• _Work request_:
In the data below, locate the line containing "and the definition" and the line containing "catches all failures.", then retype both and everything between them exactly. Pictures are not part of the copy.

• _Material supplied_:

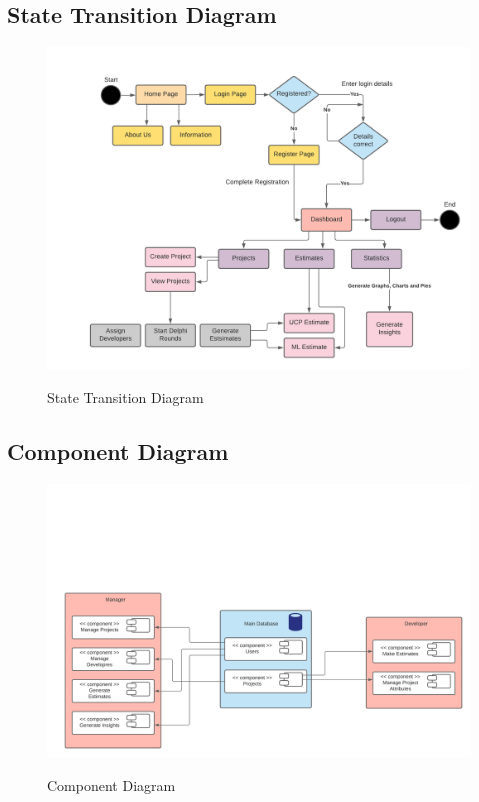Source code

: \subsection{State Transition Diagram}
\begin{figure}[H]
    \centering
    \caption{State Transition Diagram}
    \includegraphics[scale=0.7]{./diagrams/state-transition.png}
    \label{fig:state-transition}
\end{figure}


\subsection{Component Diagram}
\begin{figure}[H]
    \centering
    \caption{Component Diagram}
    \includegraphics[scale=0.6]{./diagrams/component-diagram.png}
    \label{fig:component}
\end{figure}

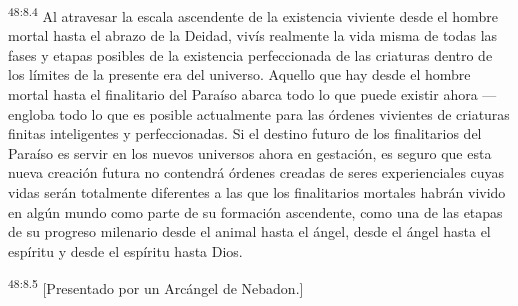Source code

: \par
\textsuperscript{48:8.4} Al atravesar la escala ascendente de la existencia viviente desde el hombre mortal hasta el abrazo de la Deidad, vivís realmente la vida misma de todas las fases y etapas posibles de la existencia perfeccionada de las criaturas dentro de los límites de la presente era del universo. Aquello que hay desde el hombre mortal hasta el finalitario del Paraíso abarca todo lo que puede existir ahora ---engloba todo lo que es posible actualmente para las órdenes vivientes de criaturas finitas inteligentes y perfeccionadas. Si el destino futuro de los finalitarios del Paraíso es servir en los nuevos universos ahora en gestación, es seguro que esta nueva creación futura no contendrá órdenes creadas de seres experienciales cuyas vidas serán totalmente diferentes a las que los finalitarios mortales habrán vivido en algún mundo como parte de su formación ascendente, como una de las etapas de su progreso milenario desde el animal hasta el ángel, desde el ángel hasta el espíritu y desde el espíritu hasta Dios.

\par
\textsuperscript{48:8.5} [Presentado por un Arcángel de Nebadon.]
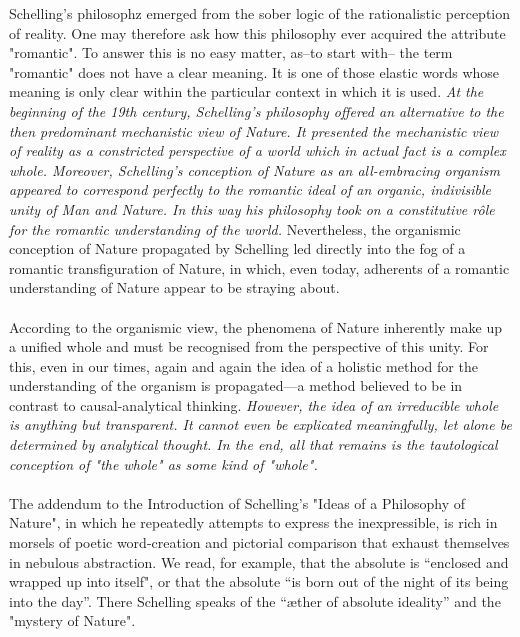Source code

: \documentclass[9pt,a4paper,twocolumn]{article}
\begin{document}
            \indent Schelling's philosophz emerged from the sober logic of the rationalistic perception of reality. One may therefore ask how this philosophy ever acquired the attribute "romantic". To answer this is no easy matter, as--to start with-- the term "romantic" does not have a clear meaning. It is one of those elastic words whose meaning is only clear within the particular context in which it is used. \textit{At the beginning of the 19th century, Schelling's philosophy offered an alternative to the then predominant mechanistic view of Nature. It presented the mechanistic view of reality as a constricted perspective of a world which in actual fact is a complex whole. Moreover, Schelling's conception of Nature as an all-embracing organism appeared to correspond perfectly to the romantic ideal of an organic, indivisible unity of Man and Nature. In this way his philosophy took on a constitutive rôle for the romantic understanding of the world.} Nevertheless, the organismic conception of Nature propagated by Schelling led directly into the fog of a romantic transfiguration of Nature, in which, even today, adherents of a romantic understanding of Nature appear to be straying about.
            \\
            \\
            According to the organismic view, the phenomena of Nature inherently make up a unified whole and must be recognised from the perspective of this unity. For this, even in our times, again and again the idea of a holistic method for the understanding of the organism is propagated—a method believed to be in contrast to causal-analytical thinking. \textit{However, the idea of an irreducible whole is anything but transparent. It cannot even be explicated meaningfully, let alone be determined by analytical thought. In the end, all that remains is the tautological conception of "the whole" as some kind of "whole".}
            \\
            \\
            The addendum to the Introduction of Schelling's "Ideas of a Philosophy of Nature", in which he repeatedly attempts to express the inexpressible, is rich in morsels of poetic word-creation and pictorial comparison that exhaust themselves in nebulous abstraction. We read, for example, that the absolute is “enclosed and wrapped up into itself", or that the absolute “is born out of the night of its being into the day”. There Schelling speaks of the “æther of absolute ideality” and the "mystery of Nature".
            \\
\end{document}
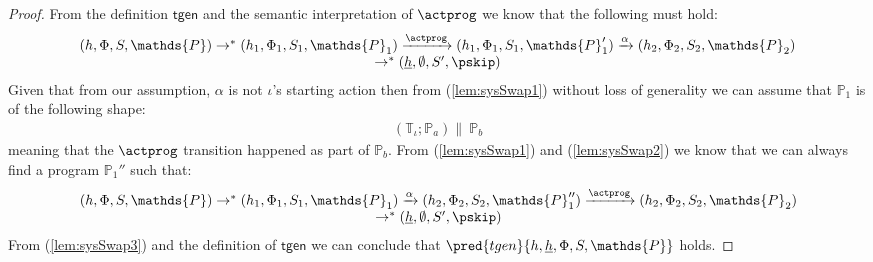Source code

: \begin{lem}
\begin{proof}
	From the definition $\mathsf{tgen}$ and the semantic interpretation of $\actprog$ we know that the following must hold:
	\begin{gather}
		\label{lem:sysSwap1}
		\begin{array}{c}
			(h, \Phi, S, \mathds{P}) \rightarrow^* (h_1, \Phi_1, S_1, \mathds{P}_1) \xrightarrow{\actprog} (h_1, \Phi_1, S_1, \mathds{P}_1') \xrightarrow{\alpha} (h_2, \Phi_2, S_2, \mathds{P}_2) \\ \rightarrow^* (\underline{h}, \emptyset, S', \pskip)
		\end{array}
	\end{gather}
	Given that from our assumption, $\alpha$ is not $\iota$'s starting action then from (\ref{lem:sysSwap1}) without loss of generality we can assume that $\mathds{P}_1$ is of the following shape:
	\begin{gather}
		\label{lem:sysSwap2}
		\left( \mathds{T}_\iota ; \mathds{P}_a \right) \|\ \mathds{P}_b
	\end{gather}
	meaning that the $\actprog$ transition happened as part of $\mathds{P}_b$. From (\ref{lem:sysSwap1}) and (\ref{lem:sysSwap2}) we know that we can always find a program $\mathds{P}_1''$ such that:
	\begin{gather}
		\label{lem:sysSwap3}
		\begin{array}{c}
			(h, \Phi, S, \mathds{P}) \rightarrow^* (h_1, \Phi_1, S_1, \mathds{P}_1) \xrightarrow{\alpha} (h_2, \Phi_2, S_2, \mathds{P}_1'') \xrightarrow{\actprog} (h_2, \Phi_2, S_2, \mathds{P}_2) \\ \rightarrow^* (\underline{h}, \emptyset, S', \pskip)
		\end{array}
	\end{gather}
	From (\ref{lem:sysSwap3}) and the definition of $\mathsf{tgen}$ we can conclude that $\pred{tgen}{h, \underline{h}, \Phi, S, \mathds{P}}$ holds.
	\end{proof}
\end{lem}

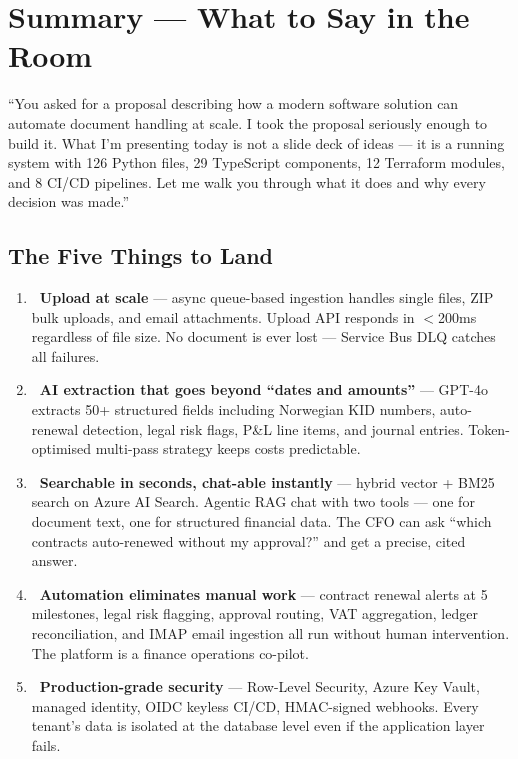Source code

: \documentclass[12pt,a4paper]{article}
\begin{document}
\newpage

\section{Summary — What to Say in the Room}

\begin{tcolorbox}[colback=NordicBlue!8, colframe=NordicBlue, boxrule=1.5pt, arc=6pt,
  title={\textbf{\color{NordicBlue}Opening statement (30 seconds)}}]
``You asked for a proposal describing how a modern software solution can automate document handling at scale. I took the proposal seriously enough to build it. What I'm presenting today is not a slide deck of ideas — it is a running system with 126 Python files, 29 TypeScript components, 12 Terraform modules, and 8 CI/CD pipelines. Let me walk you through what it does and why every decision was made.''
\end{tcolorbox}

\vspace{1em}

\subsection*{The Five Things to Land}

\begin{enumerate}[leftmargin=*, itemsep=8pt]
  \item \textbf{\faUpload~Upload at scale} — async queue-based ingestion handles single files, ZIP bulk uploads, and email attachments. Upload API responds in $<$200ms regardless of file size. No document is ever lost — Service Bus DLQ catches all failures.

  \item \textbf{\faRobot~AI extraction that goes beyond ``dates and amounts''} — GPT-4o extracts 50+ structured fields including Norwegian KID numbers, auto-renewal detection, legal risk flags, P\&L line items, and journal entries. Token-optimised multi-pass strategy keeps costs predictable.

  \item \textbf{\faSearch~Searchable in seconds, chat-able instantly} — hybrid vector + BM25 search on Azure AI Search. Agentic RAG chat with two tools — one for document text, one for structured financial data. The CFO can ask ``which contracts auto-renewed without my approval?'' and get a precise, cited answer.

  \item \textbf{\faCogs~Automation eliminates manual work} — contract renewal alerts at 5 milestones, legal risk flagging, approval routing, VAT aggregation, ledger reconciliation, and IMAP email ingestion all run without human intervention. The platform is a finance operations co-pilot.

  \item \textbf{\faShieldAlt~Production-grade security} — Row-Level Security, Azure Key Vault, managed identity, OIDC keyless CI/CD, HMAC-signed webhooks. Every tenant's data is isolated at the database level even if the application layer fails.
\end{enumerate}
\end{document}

• _Exercise output_:
	From (\ref{lem:sysSwap3}) and the definition of $\mathsf{tgen}$ we can conclude that $\pred{tgen}{h, \underline{h}, \Phi, S, \mathds{P}}$ holds.
	\end{proof}
\end{lem}

Source code

: \documentclass[12pt,a4paper]{article}
\begin{document}
\newpage

\section{Summary — What to Say in the Room}

\begin{tcolorbox}[colback=NordicBlue!8, colframe=NordicBlue, boxrule=1.5pt, arc=6pt,
  title={\textbf{\color{NordicBlue}Opening statement (30 seconds)}}]
``You asked for a proposal describing how a modern software solution can automate document handling at scale. I took the proposal seriously enough to build it. What I'm presenting today is not a slide deck of ideas — it is a running system with 126 Python files, 29 TypeScript components, 12 Terraform modules, and 8 CI/CD pipelines. Let me walk you through what it does and why every decision was made.''
\end{tcolorbox}

\vspace{1em}

\subsection*{The Five Things to Land}

\begin{enumerate}[leftmargin=*, itemsep=8pt]
  \item \textbf{\faUpload~Upload at scale} — async queue-based ingestion handles single files, ZIP bulk uploads, and email attachments. Upload API responds in $<$200ms regardless of file size. No document is ever lost — Service Bus DLQ catches all failures.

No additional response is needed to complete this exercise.